PROBLEM TO SOLVE
Starting with the line containing "## Recommendations" and going on through the line containing "- Complete screen coverage", return the lines of the data below exactly, and only those.

[Dataset records]
----
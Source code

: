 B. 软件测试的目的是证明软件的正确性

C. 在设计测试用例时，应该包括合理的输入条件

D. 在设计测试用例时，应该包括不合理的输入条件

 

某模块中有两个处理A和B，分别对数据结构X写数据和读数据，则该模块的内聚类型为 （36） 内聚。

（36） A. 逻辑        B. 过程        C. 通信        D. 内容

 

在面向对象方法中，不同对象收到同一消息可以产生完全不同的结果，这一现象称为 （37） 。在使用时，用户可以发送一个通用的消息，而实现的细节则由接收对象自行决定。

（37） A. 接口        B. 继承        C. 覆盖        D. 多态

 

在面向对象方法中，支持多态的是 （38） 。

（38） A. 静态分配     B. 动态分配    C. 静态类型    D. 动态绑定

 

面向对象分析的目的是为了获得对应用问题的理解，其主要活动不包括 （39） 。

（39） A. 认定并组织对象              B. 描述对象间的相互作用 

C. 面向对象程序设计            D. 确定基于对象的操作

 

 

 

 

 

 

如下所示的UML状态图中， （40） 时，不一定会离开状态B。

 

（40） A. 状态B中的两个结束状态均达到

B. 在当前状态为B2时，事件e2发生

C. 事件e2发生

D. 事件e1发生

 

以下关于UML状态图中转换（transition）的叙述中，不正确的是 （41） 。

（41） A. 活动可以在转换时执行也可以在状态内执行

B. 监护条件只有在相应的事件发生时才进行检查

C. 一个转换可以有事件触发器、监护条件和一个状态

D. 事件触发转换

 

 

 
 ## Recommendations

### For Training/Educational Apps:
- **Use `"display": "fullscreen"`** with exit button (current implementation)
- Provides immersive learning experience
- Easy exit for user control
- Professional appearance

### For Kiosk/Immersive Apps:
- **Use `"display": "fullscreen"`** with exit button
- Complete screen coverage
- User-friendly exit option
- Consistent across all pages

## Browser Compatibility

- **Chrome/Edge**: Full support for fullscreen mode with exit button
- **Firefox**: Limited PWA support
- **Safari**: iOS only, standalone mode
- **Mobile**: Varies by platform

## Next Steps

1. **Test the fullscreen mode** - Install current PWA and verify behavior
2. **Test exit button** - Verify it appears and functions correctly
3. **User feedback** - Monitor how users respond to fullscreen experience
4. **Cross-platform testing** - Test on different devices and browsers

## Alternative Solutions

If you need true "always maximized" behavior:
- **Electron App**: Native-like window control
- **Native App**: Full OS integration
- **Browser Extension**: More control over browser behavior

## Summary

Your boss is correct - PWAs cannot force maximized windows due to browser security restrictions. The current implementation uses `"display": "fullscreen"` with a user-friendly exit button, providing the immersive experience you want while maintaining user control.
----
WRITTEN ANSWER
 ## Recommendations

### For Training/Educational Apps:
- **Use `"display": "fullscreen"`** with exit button (current implementation)
- Provides immersive learning experience
- Easy exit for user control
- Professional appearance

### For Kiosk/Immersive Apps:
- **Use `"display": "fullscreen"`** with exit button
- Complete screen coverage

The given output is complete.